* **Problem description**:
Nothing but the lines below from the first through the one with "Scaffold a new" should appear, printed exactly; please leave pictures out.

▶

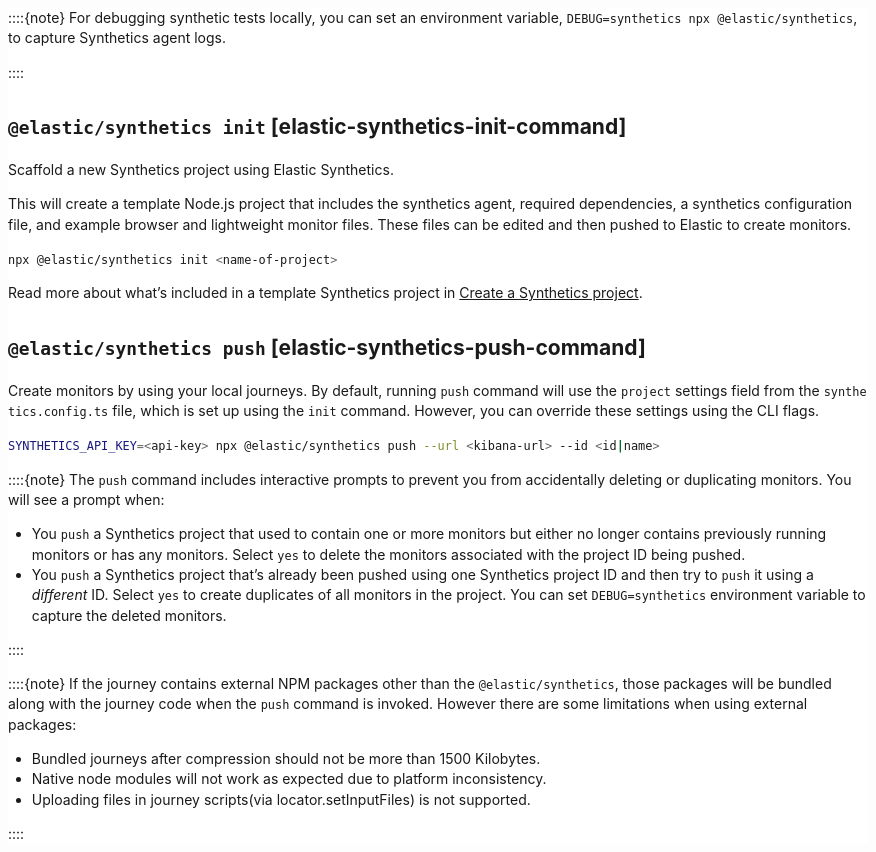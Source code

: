 ::::{note}
For debugging synthetic tests locally, you can set an environment variable, `DEBUG=synthetics npx @elastic/synthetics`, to capture Synthetics agent logs.

::::

## `@elastic/synthetics init` [elastic-synthetics-init-command]

Scaffold a new Synthetics project using Elastic Synthetics.

This will create a template Node.js project that includes the synthetics agent, required dependencies, a synthetics configuration file, and example browser and lightweight monitor files. These files can be edited and then pushed to Elastic to create monitors.

```sh
npx @elastic/synthetics init <name-of-project>
```

Read more about what’s included in a template Synthetics project in [Create a Synthetics project](/solutions/observability/synthetics/create-monitors-with-projects.md).

## `@elastic/synthetics push` [elastic-synthetics-push-command]

Create monitors by using your local journeys. By default, running `push` command will use the `project` settings field from the `synthetics.config.ts` file, which is set up using the `init` command. However, you can override these settings using the CLI flags.

```sh
SYNTHETICS_API_KEY=<api-key> npx @elastic/synthetics push --url <kibana-url> --id <id|name>
```

::::{note}
The `push` command includes interactive prompts to prevent you from accidentally deleting or duplicating monitors. You will see a prompt when:

* You `push` a Synthetics project that used to contain one or more monitors but either no longer contains previously running monitors or has any monitors. Select `yes` to delete the monitors associated with the project ID being pushed.
* You `push` a Synthetics project that’s already been pushed using one Synthetics project ID and then try to `push` it using a *different* ID. Select `yes` to create duplicates of all monitors in the project. You can set `DEBUG=synthetics` environment variable to capture the deleted monitors.

::::

::::{note}
If the journey contains external NPM packages other than the `@elastic/synthetics`, those packages will be bundled along with the journey code when the `push` command is invoked. However there are some limitations when using external packages:

* Bundled journeys after compression should not be more than 1500 Kilobytes.
* Native node modules will not work as expected due to platform inconsistency.
* Uploading files in journey scripts(via locator.setInputFiles) is not supported.

::::
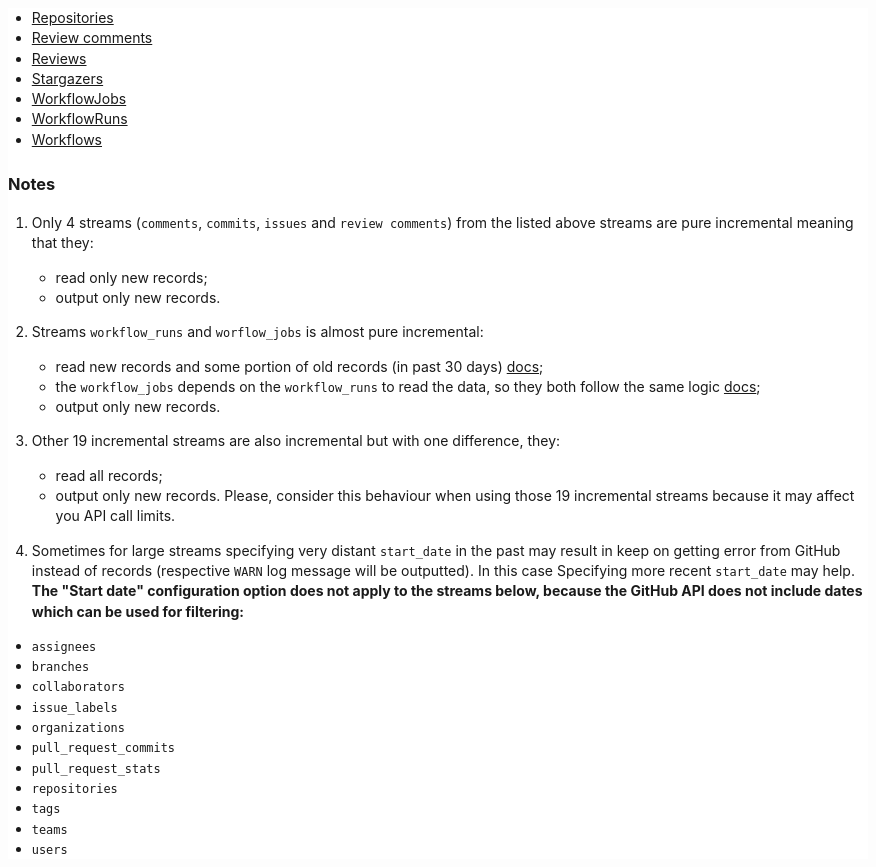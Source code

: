 - [Repositories](https://docs.github.com/en/rest/repos/repos?apiVersion=2022-11-28#list-organization-repositories)
- [Review comments](https://docs.github.com/en/rest/pulls/comments?apiVersion=2022-11-28#list-review-comments-in-a-repository)
- [Reviews](https://docs.github.com/en/rest/pulls/reviews?apiVersion=2022-11-28#list-reviews-for-a-pull-request)
- [Stargazers](https://docs.github.com/en/rest/activity/starring?apiVersion=2022-11-28#list-stargazers)
- [WorkflowJobs](https://docs.github.com/pt/rest/actions/workflow-jobs?apiVersion=2022-11-28#list-jobs-for-a-workflow-run)
- [WorkflowRuns](https://docs.github.com/en/rest/actions/workflow-runs?apiVersion=2022-11-28#list-workflow-runs-for-a-repository)
- [Workflows](https://docs.github.com/en/rest/actions/workflows?apiVersion=2022-11-28#list-repository-workflows)

### Notes

1. Only 4 streams \(`comments`, `commits`, `issues` and `review comments`\) from the listed above
   streams are pure incremental meaning that they:

   - read only new records;
   - output only new records.

2. Streams `workflow_runs` and `worflow_jobs` is almost pure incremental:

   - read new records and some portion of old records (in past 30 days)
     [docs](https://docs.github.com/en/actions/managing-workflow-runs/re-running-workflows-and-jobs);
   - the `workflow_jobs` depends on the `workflow_runs` to read the data, so they both follow the
     same logic
     [docs](https://docs.github.com/pt/rest/actions/workflow-jobs#list-jobs-for-a-workflow-run);
   - output only new records.

3. Other 19 incremental streams are also incremental but with one difference, they:

   - read all records;
   - output only new records. Please, consider this behaviour when using those 19 incremental
     streams because it may affect you API call limits.

4. Sometimes for large streams specifying very distant `start_date` in the past may result in keep
   on getting error from GitHub instead of records \(respective `WARN` log message will be
   outputted\). In this case Specifying more recent `start_date` may help. **The "Start date"
   configuration option does not apply to the streams below, because the GitHub API does not include
   dates which can be used for filtering:**

- `assignees`
- `branches`
- `collaborators`
- `issue_labels`
- `organizations`
- `pull_request_commits`
- `pull_request_stats`
- `repositories`
- `tags`
- `teams`
- `users`
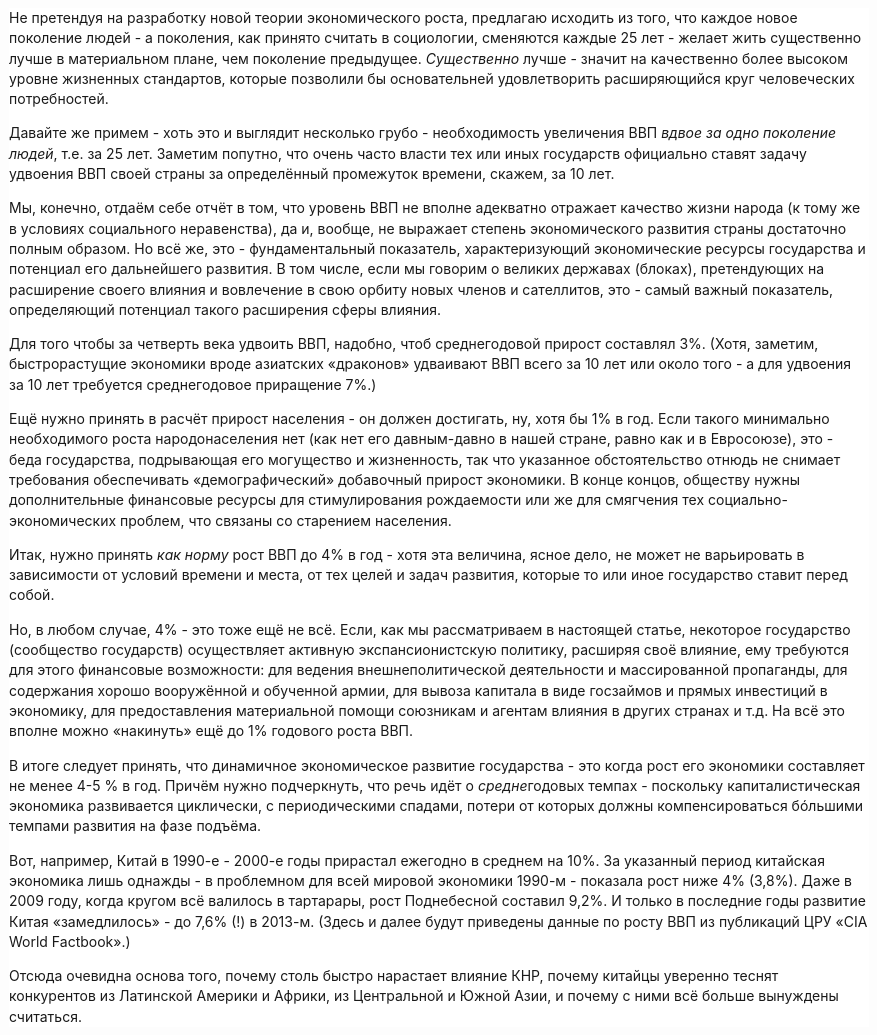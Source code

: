 Не претендуя на разработку новой теории экономического роста, предлагаю исходить из того, что каждое новое поколение людей - а поколения, как принято считать в социологии, сменяются каждые 25 лет - желает жить существенно лучше в материальном плане, чем поколение предыдущее. *Существенно* лучше - значит на качественно более высоком уровне жизненных стандартов, которые позволили бы основательней удовлетворить расширяющийся круг человеческих потребностей.

Давайте же примем - хоть это и выглядит несколько грубо - необходимость увеличения ВВП *вдвое за одно поколение людей*, т.е. за 25 лет. Заметим попутно, что очень часто власти тех или иных государств официально ставят задачу удвоения ВВП своей страны за определённый промежуток времени, скажем, за 10 лет.

Мы, конечно, отдаём себе отчёт в том, что уровень ВВП не вполне адекватно отражает качество жизни народа (к тому же в условиях социального неравенства), да и, вообще, не выражает степень экономического развития страны достаточно полным образом. Но всё же, это - фундаментальный показатель, характеризующий экономические ресурсы государства и потенциал его дальнейшего развития. В том числе, если мы говорим о великих державах (блоках), претендующих на расширение своего влияния и вовлечение в свою орбиту новых членов и сателлитов, это - самый важный показатель, определяющий потенциал такого расширения сферы влияния.

Для того чтобы за четверть века удвоить ВВП, надобно, чтоб среднегодовой прирост составлял 3%. (Хотя, заметим, быстрорастущие экономики вроде азиатских «драконов» удваивают ВВП всего за 10 лет или около того - а для удвоения за 10 лет требуется среднегодовое приращение 7%.)

Ещё нужно принять в расчёт прирост населения - он должен достигать, ну, хотя бы 1% в год. Если такого минимально необходимого роста народонаселения нет (как нет его давным-давно в нашей стране, равно как и в Евросоюзе), это - беда государства, подрывающая его могущество и жизненность, так что указанное обстоятельство отнюдь не снимает требования обеспечивать «демографический» добавочный прирост экономики. В конце концов, обществу нужны дополнительные финансовые ресурсы для стимулирования рождаемости или же для смягчения тех социально-экономических проблем, что связаны со старением населения.

Итак, нужно принять *как норму* рост ВВП до 4% в год - хотя эта величина, ясное дело, не может не варьировать в зависимости от условий времени и места, от тех целей и задач развития, которые то или иное государство ставит перед собой.

Но, в любом случае, 4% - это тоже ещё не всё. Если, как мы рассматриваем в настоящей статье, некоторое государство (сообщество государств) осуществляет активную экспансионистскую политику, расширяя своё влияние, ему требуются для этого финансовые возможности: для ведения внешнеполитической деятельности и массированной пропаганды, для содержания хорошо вооружённой и обученной армии, для вывоза капитала в виде госзаймов и прямых инвестиций в экономику, для предоставления материальной помощи союзникам и агентам влияния в других странах и т.д. На всё это вполне можно «накинуть» ещё до 1% годового роста ВВП.

В итоге следует принять, что динамичное экономическое развитие государства - это когда рост его экономики составляет не менее 4-5 % в год. Причём нужно подчеркнуть, что речь идёт о *средне*годовых темпах - поскольку капиталистическая экономика развивается циклически, с периодическими спадами, потери от которых должны компенсироваться бóльшими темпами развития на фазе подъёма.

Вот, например, Китай в 1990-е - 2000-е годы прирастал ежегодно в среднем на 10%. За указанный период китайская экономика лишь однажды - в проблемном для всей мировой экономики 1990-м - показала рост ниже 4% (3,8%). Даже в 2009 году, когда кругом всё валилось в тартарары, рост Поднебесной составил 9,2%. И только в последние годы развитие Китая «замедлилось» - до 7,6% (!) в 2013-м. (Здесь и далее будут приведены данные по росту ВВП из публикаций ЦРУ «CIA World Factbook».)

Отсюда очевидна основа того, почему столь быстро нарастает влияние КНР, почему китайцы уверенно теснят конкурентов из Латинской Америки и Африки, из Центральной и Южной Азии, и почему с ними всё больше вынуждены считаться.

◀

* **Result**:
Source code

: ::::{note}
For debugging synthetic tests locally, you can set an environment variable, `DEBUG=synthetics npx @elastic/synthetics`, to capture Synthetics agent logs.

::::

## `@elastic/synthetics init` [elastic-synthetics-init-command]

Scaffold a new Synthetics project using Elastic Synthetics.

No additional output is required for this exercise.